== The input ==
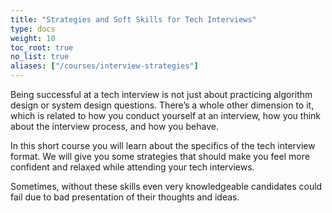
 ```yaml
---
title: "Strategies and Soft Skills for Tech Interviews"
type: docs
weight: 10
toc_root: true
no_list: true
aliases: ["/courses/interview-strategies"]
---
```

Being successful at a tech interview is not just about practicing algorithm design or system design questions. There’s a whole other dimension to it, which is related to how you conduct yourself at an interview, how you think about the interview process, and how you behave.

In this short course you will learn about the specifics of the tech interview format. We will give you some strategies that should make you feel more confident and relaxed while attending your tech interviews.

Sometimes, without these skills even very knowledgeable candidates could fail due to bad presentation of their thoughts and ideas.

== What the task asks ==
Please give back an exact copy of the entries above from their first line through the line containing "Being successful at", leaving the pictures aside.

== Completed exercise ==
 ```yaml
---
title: "Strategies and Soft Skills for Tech Interviews"
type: docs
weight: 10
toc_root: true
no_list: true
aliases: ["/courses/interview-strategies"]
---
```

Being successful at a tech interview is not just about practicing algorithm design or system design questions. There’s a whole other dimension to it, which is related to how you conduct yourself at an interview, how you think about the interview process, and how you behave.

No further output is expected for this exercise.